В 18 часов 10 минут полицейский офицер по фамилии Марджиотта во время патрулирования улицы Атлантик-роуд увидел бегущего темнокожего юношу, которого преследовало несколько других молодых людей. «Бобби» тут же включился в погоню. Задержав убегавшего — его фамилия была Бэйли, — полицейский обнаружил, что тот серьезно ранен. Вокруг собиралась толпа. Этим воспользовался Бэйли, который, вырвавшись из рук полицейского, нашел убежище в квартире незнакомой ему семьи белых. Здесь ему оказали первую помощь, после чего хозяева квартиры вызвали по телефону машину, чтобы отвезти раненого в больницу. Когда автомобиль с лежащим на сиденье юношей отъехал от дома, его остановили двое полицейских. Обнаружив раненого, они заявили, что тому необходима «скорая помощь». Тут же по радии они вызвали «скорую помощь», а также полицейский автомобиль. Но прибыла только машина полиции, куда и был помещен Бэйли. Находившийся в этой машине полицейский по фамилии Лок перевязал рану по-другому, особенно туго. Сверх того он сильно надавил на спину юноши. Позднее он будет объяснять, что сделал то и другое, исходя из стремления помочь раненому. Однако его действия, свидетелей которых имелось достаточно, были восприняты иначе. «Они убивают его!», «Почему не вызываете «скорую»?» — раздавались возгласы. Страсти стремительно накалялись. Полицейских с их машиной окружила толпа из 40–50 «цветных» молодых людей. Объяснения полицейских уже не могли остановить закипевшую ярость. Восклицая «мы сами поможем ему», они силой отбили Бэйли у стражей порядка. Остановив случайную машину, они направили раненого в больницу.

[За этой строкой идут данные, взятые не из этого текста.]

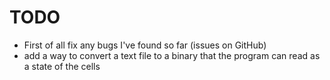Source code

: # TODO
* First of all fix any bugs I've found so far (issues on GitHub)
* add a way to convert a text file to a binary that the program can read as a state of the cells
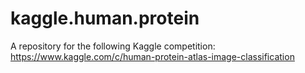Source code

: # kaggle.human.protein

A repository for the following Kaggle competition:
https://www.kaggle.com/c/human-protein-atlas-image-classification
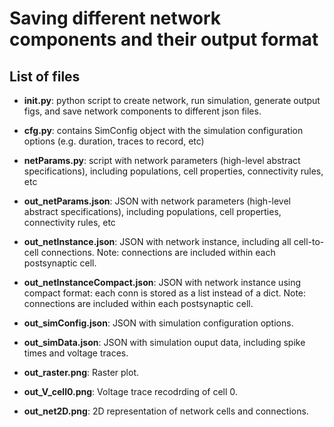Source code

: # Saving different network components and their output format 
## List of files

- **init.py**: python script to create network, run simulation, generate output figs, and save network components to different json files.

- **cfg.py**: contains SimConfig object with the simulation configuration options (e.g. duration, traces to record, etc)

- **netParams.py**: script with network parameters (high-level abstract specifications), including populations, cell properties, connectivity rules, etc

- **out_netParams.json**: JSON with network parameters (high-level abstract specifications), including populations, cell properties, connectivity rules, etc

- **out_netInstance.json**: JSON with network instance, including all cell-to-cell connections. Note: connections are included within each postsynaptic cell.

- **out_netInstanceCompact.json**: JSON with network instance using compact format: each conn is stored as a list instead of a dict. Note: connections are included within each postsynaptic cell.

- **out_simConfig.json**: JSON with simulation configuration options.

- **out_simData.json**: JSON with simulation ouput data, including spike times and voltage traces.

- **out_raster.png**: Raster plot.

- **out_V_cell0.png**: Voltage trace recodrding of cell 0.

- **out_net2D.png**: 2D representation of network cells and connections.
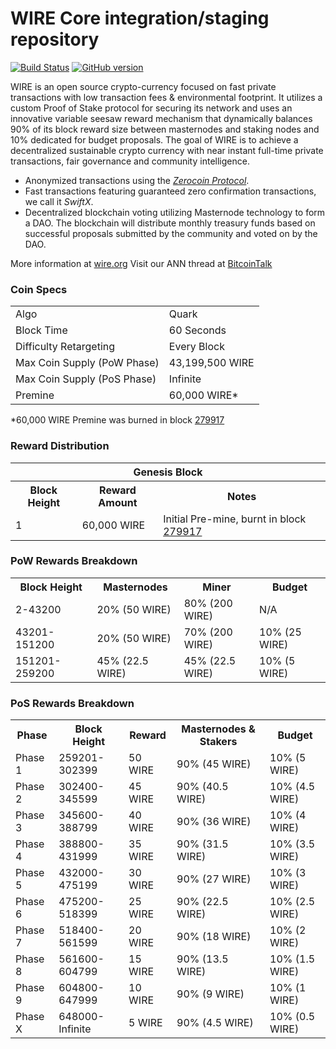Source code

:WIRE Core integration/staging repository
=====================================

[![Build Status](https://travis-ci.org/WIRE-Project/WIRE.svg?branch=master)](https://travis-ci.org/WIRE-Project/WIRE) [![GitHub version](https://badge.fury.io/gh/WIRE-Project%2FWIRE.svg)](https://badge.fury.io/gh/WIRE-Project%2FWIRE)

WIRE is an open source crypto-currency focused on fast private transactions with low transaction fees & environmental footprint.  It utilizes a custom Proof of Stake protocol for securing its network and uses an innovative variable seesaw reward mechanism that dynamically balances 90% of its block reward size between masternodes and staking nodes and 10% dedicated for budget proposals. The goal of WIRE is to achieve a decentralized sustainable crypto currency with near instant full-time private transactions, fair governance and community intelligence.
- Anonymized transactions using the [_Zerocoin Protocol_](http://www.wire.org/zpiv).
- Fast transactions featuring guaranteed zero confirmation transactions, we call it _SwiftX_.
- Decentralized blockchain voting utilizing Masternode technology to form a DAO. The blockchain will distribute monthly treasury funds based on successful proposals submitted by the community and voted on by the DAO.

More information at [wire.org](http://www.wire.org) Visit our ANN thread at [BitcoinTalk](http://www.bitcointalk.org/index.php?topic=1262920)

### Coin Specs
<table>
<tr><td>Algo</td><td>Quark</td></tr>
<tr><td>Block Time</td><td>60 Seconds</td></tr>
<tr><td>Difficulty Retargeting</td><td>Every Block</td></tr>
<tr><td>Max Coin Supply (PoW Phase)</td><td>43,199,500 WIRE</td></tr>
<tr><td>Max Coin Supply (PoS Phase)</td><td>Infinite</td></tr>
<tr><td>Premine</td><td>60,000 WIRE*</td></tr>
</table>

*60,000 WIRE Premine was burned in block [279917](http://www.presstab.pw/phpexplorer/WIRE/block.php?blockhash=206d9cfe859798a0b0898ab00d7300be94de0f5469bb446cecb41c3e173a57e0)

### Reward Distribution

<table>
<th colspan=4>Genesis Block</th>
<tr><th>Block Height</th><th>Reward Amount</th><th>Notes</th></tr>
<tr><td>1</td><td>60,000 WIRE</td><td>Initial Pre-mine, burnt in block <a href="http://www.presstab.pw/phpexplorer/WIRE/block.php?blockhash=206d9cfe859798a0b0898ab00d7300be94de0f5469bb446cecb41c3e173a57e0">279917</a></td></tr>
</table>

### PoW Rewards Breakdown

<table>
<th>Block Height</th><th>Masternodes</th><th>Miner</th><th>Budget</th>
<tr><td>2-43200</td><td>20% (50 WIRE)</td><td>80% (200 WIRE)</td><td>N/A</td></tr>
<tr><td>43201-151200</td><td>20% (50 WIRE)</td><td>70% (200 WIRE)</td><td>10% (25 WIRE)</td></tr>
<tr><td>151201-259200</td><td>45% (22.5 WIRE)</td><td>45% (22.5 WIRE)</td><td>10% (5 WIRE)</td></tr>
</table>

### PoS Rewards Breakdown

<table>
<th>Phase</th><th>Block Height</th><th>Reward</th><th>Masternodes & Stakers</th><th>Budget</th>
<tr><td>Phase 1</td><td>259201-302399</td><td>50 WIRE</td><td>90% (45 WIRE)</td><td>10% (5 WIRE)</td></tr>
<tr><td>Phase 2</td><td>302400-345599</td><td>45 WIRE</td><td>90% (40.5 WIRE)</td><td>10% (4.5 WIRE)</td></tr>
<tr><td>Phase 3</td><td>345600-388799</td><td>40 WIRE</td><td>90% (36 WIRE)</td><td>10% (4 WIRE)</td></tr>
<tr><td>Phase 4</td><td>388800-431999</td><td>35 WIRE</td><td>90% (31.5 WIRE)</td><td>10% (3.5 WIRE)</td></tr>
<tr><td>Phase 5</td><td>432000-475199</td><td>30 WIRE</td><td>90% (27 WIRE)</td><td>10% (3 WIRE)</td></tr>
<tr><td>Phase 6</td><td>475200-518399</td><td>25 WIRE</td><td>90% (22.5 WIRE)</td><td>10% (2.5 WIRE)</td></tr>
<tr><td>Phase 7</td><td>518400-561599</td><td>20 WIRE</td><td>90% (18 WIRE)</td><td>10% (2 WIRE)</td></tr>
<tr><td>Phase 8</td><td>561600-604799</td><td>15 WIRE</td><td>90% (13.5 WIRE)</td><td>10% (1.5 WIRE)</td></tr>
<tr><td>Phase 9</td><td>604800-647999</td><td>10 WIRE</td><td>90% (9 WIRE)</td><td>10% (1 WIRE)</td></tr>
<tr><td>Phase X</td><td>648000-Infinite</td><td>5 WIRE</td><td>90% (4.5 WIRE)</td><td>10% (0.5 WIRE)</td></tr>
</table>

Все это развивалось с кинематографической быстротой. Уже в 18 часов 35 минут, после отправки Бэйли, началась схватка с полицейскими, в которых полетели камни и бутылки. На следующий день в Брикстон было брошено подкрепление (в рамках проведения операции «Болото»): контингент блюстителей закона увеличили на 112 человек. Судя по всему, «бобби» не ощутили степени негодования, охватившего Брикстон, и продолжали действовать столь же бесцеремонно, как и прежде. К примеру, полицейским Торнтону и Камерону взбрело на ум обыскать пассажира автомобиля, стоящего у обочины. И они это сделали. Вызывающе, не обращая внимания на обилие людей вокруг, причем кто-то из случайных прохожих даже успел сфотографировать эту сцену. Кто-то потребовал оставить задержанного в покое. «Бобби» тут же схватили его и бросили в полицейский фургон. Это вызвало новую вспышку ярости собравшихся вокруг — их было уже 150 человек. Фургон стали раскачивать из стороны в сторону, в стражей порядка полетели различные предметы. Полицейские вызвали подкрепление, в том числе машину с собаками. Прибывший вместе с подкреплением инспектор Скочфорд понял, что дело серьезное, но решил действовать круто, чем, разумеется, еще сильнее обострил ситуацию. Он приказал очистить дорогу от молодых людей и рассеять их. Вслед за этим, как будет позднее зафиксировано, произошла «весьма напряженная конфронтация между толпой и офицерами».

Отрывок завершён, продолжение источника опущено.